The Public Prosecutor's Office believes that he and his brother had, in fact, travelled to Eritrea to visit their mother, who still lives there. The holiday in the ‘persecutor state’ lasted a month in total. And now? He will spend the next few years undergoing treatment at the taxpayer's expense. The District Court of Zurich sentenced the Eritrean to 10 years' imprisonment, but suspended this in favour of inpatient therapy due to a high degree of criminal incompetence.

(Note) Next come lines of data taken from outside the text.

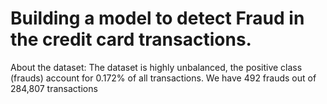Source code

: # Building a model to detect Fraud in the credit card transactions.
About the dataset: 
The dataset is highly unbalanced, the positive class (frauds) account for 0.172% of all transactions.
We have 492 frauds out of 284,807 transactions
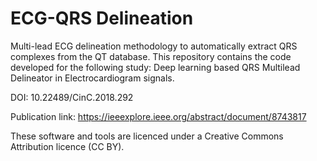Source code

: # ECG-QRS Delineation
Multi-lead ECG delineation methodology to automatically extract QRS complexes from the QT database.
This repository contains the code developed for the following study: Deep learning based QRS Multilead Delineator in Electrocardiogram signals. 

DOI: 10.22489/CinC.2018.292

Publication link: https://ieeexplore.ieee.org/abstract/document/8743817

These software and tools are licenced under a Creative Commons Attribution licence (CC BY).
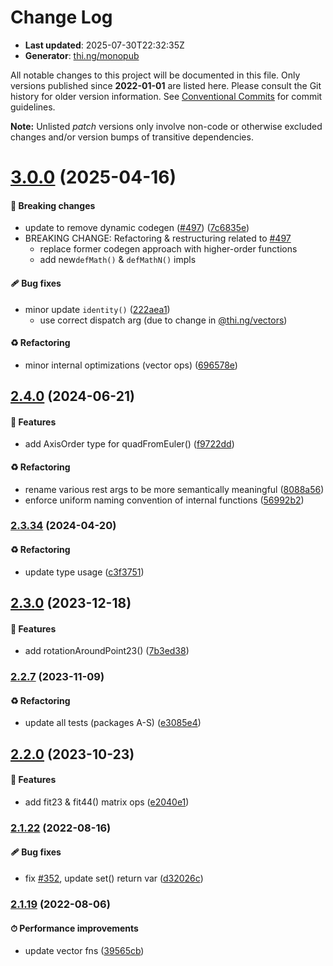 # Change Log

- **Last updated**: 2025-07-30T22:32:35Z
- **Generator**: [thi.ng/monopub](https://thi.ng/monopub)

All notable changes to this project will be documented in this file.
Only versions published since **2022-01-01** are listed here.
Please consult the Git history for older version information.
See [Conventional Commits](https://conventionalcommits.org/) for commit guidelines.

**Note:** Unlisted _patch_ versions only involve non-code or otherwise excluded changes
and/or version bumps of transitive dependencies.

# [3.0.0](https://github.com/thi-ng/umbrella/tree/@thi.ng/matrices@3.0.0) (2025-04-16)

#### 🛑 Breaking changes

- update to remove dynamic codegen ([#497](https://github.com/thi-ng/umbrella/issues/497)) ([7c6835e](https://github.com/thi-ng/umbrella/commit/7c6835e))
- BREAKING CHANGE: Refactoring & restructuring related to [#497](https://github.com/thi-ng/umbrella/issues/497)
  - replace former codegen approach with higher-order functions
  - add new`defMath()` &  `defMathN()` impls

#### 🩹 Bug fixes

- minor update `identity()` ([222aea1](https://github.com/thi-ng/umbrella/commit/222aea1))
  - use correct dispatch arg (due to change in [@thi.ng/vectors](https://github.com/thi-ng/umbrella/tree/main/packages/vectors))

#### ♻️ Refactoring

- minor internal optimizations (vector ops) ([696578e](https://github.com/thi-ng/umbrella/commit/696578e))

## [2.4.0](https://github.com/thi-ng/umbrella/tree/@thi.ng/matrices@2.4.0) (2024-06-21)

#### 🚀 Features

- add AxisOrder type for quadFromEuler() ([f9722dd](https://github.com/thi-ng/umbrella/commit/f9722dd))

#### ♻️ Refactoring

- rename various rest args to be more semantically meaningful ([8088a56](https://github.com/thi-ng/umbrella/commit/8088a56))
- enforce uniform naming convention of internal functions ([56992b2](https://github.com/thi-ng/umbrella/commit/56992b2))

### [2.3.34](https://github.com/thi-ng/umbrella/tree/@thi.ng/matrices@2.3.34) (2024-04-20)

#### ♻️ Refactoring

- update type usage ([c3f3751](https://github.com/thi-ng/umbrella/commit/c3f3751))

## [2.3.0](https://github.com/thi-ng/umbrella/tree/@thi.ng/matrices@2.3.0) (2023-12-18)

#### 🚀 Features

- add rotationAroundPoint23() ([7b3ed38](https://github.com/thi-ng/umbrella/commit/7b3ed38))

### [2.2.7](https://github.com/thi-ng/umbrella/tree/@thi.ng/matrices@2.2.7) (2023-11-09)

#### ♻️ Refactoring

- update all tests (packages A-S) ([e3085e4](https://github.com/thi-ng/umbrella/commit/e3085e4))

## [2.2.0](https://github.com/thi-ng/umbrella/tree/@thi.ng/matrices@2.2.0) (2023-10-23)

#### 🚀 Features

- add fit23 & fit44() matrix ops ([e2040e1](https://github.com/thi-ng/umbrella/commit/e2040e1))

### [2.1.22](https://github.com/thi-ng/umbrella/tree/@thi.ng/matrices@2.1.22) (2022-08-16)

#### 🩹 Bug fixes

- fix [#352](https://github.com/thi-ng/umbrella/issues/352), update set() return var ([d32026c](https://github.com/thi-ng/umbrella/commit/d32026c))

### [2.1.19](https://github.com/thi-ng/umbrella/tree/@thi.ng/matrices@2.1.19) (2022-08-06)

#### ⏱ Performance improvements

- update vector fns ([39565cb](https://github.com/thi-ng/umbrella/commit/39565cb))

The Eritrean is now in a high-security ward at a psychiatric clinic. The cost: around CHF 50,000 per month, or CHF 600,000 per year. The main victim of his violence received CHF 100,000 in compensation - theoretically from the perpetrator. In practice, from the victim support organisation (Opferhilfe), i.e. the taxpayer.
Added to this are the previous costs for his asylum procedure, the penal system, social welfare and free lawyers.

Michael Riboni also states that the canton of Zug is feeling the effects of this more and more. Crime is on the rise, and the statistics speak for themselves. Between 2020 and 2023, a total of 921 criminal offences were committed by asylum seekers living in the canton of Zug. 

And according to a recent statement from the Zug Police, between 1st October 2024 and the 21st January 2025 alone, a total of 25 people were arrested who had previously committed burglaries in residential and commercial properties, or had carried out thefts from vehicles. Of those arrested, 22 were foreign nationals (88%), mainly asylum migrants from Algeria and Morocco (see, for example, our recent reports on 10th March, 24th and 10th February, and 6th January 2025).